Your goal - Output the full listing below exactly.

Given data -
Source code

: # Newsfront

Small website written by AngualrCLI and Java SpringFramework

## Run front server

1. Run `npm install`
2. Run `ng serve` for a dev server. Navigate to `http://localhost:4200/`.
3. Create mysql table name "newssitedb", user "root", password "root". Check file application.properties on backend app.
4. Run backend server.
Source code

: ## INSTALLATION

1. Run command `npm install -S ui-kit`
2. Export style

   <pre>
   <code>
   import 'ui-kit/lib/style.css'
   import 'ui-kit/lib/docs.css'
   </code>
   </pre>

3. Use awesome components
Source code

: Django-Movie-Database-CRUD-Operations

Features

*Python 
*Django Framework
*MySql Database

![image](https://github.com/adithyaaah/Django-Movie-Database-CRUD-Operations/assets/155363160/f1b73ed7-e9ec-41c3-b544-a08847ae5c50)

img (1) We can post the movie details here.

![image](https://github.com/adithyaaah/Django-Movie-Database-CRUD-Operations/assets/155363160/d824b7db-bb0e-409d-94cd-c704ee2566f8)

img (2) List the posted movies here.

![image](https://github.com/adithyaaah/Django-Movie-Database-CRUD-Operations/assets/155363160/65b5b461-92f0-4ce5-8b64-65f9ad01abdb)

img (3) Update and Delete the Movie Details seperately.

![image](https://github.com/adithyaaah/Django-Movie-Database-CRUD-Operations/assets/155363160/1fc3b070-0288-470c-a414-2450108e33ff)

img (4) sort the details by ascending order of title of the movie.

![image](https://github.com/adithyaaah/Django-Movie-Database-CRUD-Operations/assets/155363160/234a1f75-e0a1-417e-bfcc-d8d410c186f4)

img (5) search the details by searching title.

Expected output -
Source code

: # Newsfront

Small website written by AngualrCLI and Java SpringFramework

## Run front server

1. Run `npm install`
2. Run `ng serve` for a dev server. Navigate to `http://localhost:4200/`.
3. Create mysql table name "newssitedb", user "root", password "root". Check file application.properties on backend app.
4. Run backend server.
Source code

: ## INSTALLATION

1. Run command `npm install -S ui-kit`
2. Export style

   <pre>
   <code>
   import 'ui-kit/lib/style.css'
   import 'ui-kit/lib/docs.css'
   </code>
   </pre>

3. Use awesome components
Source code

: Django-Movie-Database-CRUD-Operations

Features

*Python 
*Django Framework
*MySql Database

![image](https://github.com/adithyaaah/Django-Movie-Database-CRUD-Operations/assets/155363160/f1b73ed7-e9ec-41c3-b544-a08847ae5c50)

img (1) We can post the movie details here.

![image](https://github.com/adithyaaah/Django-Movie-Database-CRUD-Operations/assets/155363160/d824b7db-bb0e-409d-94cd-c704ee2566f8)

img (2) List the posted movies here.

![image](https://github.com/adithyaaah/Django-Movie-Database-CRUD-Operations/assets/155363160/65b5b461-92f0-4ce5-8b64-65f9ad01abdb)

img (3) Update and Delete the Movie Details seperately.

![image](https://github.com/adithyaaah/Django-Movie-Database-CRUD-Operations/assets/155363160/1fc3b070-0288-470c-a414-2450108e33ff)

img (4) sort the details by ascending order of title of the movie.

![image](https://github.com/adithyaaah/Django-Movie-Database-CRUD-Operations/assets/155363160/234a1f75-e0a1-417e-bfcc-d8d410c186f4)

img (5) search the details by searching title.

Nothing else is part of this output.